═══ DATA SHOWN ═══

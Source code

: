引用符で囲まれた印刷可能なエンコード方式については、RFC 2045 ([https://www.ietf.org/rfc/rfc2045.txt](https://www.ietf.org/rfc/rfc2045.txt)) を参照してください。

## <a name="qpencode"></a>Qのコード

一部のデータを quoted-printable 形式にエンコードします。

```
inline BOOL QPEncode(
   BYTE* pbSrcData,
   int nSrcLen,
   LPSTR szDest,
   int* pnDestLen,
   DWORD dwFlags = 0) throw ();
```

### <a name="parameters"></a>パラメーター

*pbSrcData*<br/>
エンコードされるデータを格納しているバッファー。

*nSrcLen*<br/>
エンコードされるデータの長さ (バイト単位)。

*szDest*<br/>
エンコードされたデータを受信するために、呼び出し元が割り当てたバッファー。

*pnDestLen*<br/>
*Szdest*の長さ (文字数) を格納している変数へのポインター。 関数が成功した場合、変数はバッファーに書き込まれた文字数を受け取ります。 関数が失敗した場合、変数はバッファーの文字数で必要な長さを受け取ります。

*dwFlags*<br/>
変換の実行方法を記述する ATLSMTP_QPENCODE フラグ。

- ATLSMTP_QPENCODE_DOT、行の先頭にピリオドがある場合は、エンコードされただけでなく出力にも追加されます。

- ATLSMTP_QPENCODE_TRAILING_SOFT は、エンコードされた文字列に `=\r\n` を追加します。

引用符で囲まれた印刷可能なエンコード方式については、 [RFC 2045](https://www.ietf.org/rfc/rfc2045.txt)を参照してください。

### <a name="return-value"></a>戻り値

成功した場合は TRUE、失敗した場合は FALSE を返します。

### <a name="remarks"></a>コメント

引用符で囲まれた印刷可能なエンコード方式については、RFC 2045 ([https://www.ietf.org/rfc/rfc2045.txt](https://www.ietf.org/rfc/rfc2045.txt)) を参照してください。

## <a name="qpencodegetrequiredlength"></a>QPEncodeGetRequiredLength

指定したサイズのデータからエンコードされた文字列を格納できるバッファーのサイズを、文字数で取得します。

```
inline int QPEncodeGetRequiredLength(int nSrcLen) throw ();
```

═══

TASK INSTRUCTIONS:
Copy every line of the material exactly, keeping all of it.

ANSWER TO THIS EXERCISE:
Source code

:引用符で囲まれた印刷可能なエンコード方式については、RFC 2045 ([https://www.ietf.org/rfc/rfc2045.txt](https://www.ietf.org/rfc/rfc2045.txt)) を参照してください。

## <a name="qpencode"></a>Qのコード

一部のデータを quoted-printable 形式にエンコードします。

```
inline BOOL QPEncode(
   BYTE* pbSrcData,
   int nSrcLen,
   LPSTR szDest,
   int* pnDestLen,
   DWORD dwFlags = 0) throw ();
```

### <a name="parameters"></a>パラメーター

*pbSrcData*<br/>
エンコードされるデータを格納しているバッファー。

*nSrcLen*<br/>
エンコードされるデータの長さ (バイト単位)。

*szDest*<br/>
エンコードされたデータを受信するために、呼び出し元が割り当てたバッファー。

*pnDestLen*<br/>
*Szdest*の長さ (文字数) を格納している変数へのポインター。 関数が成功した場合、変数はバッファーに書き込まれた文字数を受け取ります。 関数が失敗した場合、変数はバッファーの文字数で必要な長さを受け取ります。

*dwFlags*<br/>
変換の実行方法を記述する ATLSMTP_QPENCODE フラグ。

- ATLSMTP_QPENCODE_DOT、行の先頭にピリオドがある場合は、エンコードされただけでなく出力にも追加されます。

- ATLSMTP_QPENCODE_TRAILING_SOFT は、エンコードされた文字列に `=\r\n` を追加します。

引用符で囲まれた印刷可能なエンコード方式については、 [RFC 2045](https://www.ietf.org/rfc/rfc2045.txt)を参照してください。

### <a name="return-value"></a>戻り値

成功した場合は TRUE、失敗した場合は FALSE を返します。

### <a name="remarks"></a>コメント

引用符で囲まれた印刷可能なエンコード方式については、RFC 2045 ([https://www.ietf.org/rfc/rfc2045.txt](https://www.ietf.org/rfc/rfc2045.txt)) を参照してください。

## <a name="qpencodegetrequiredlength"></a>QPEncodeGetRequiredLength

指定したサイズのデータからエンコードされた文字列を格納できるバッファーのサイズを、文字数で取得します。

```
inline int QPEncodeGetRequiredLength(int nSrcLen) throw ();
```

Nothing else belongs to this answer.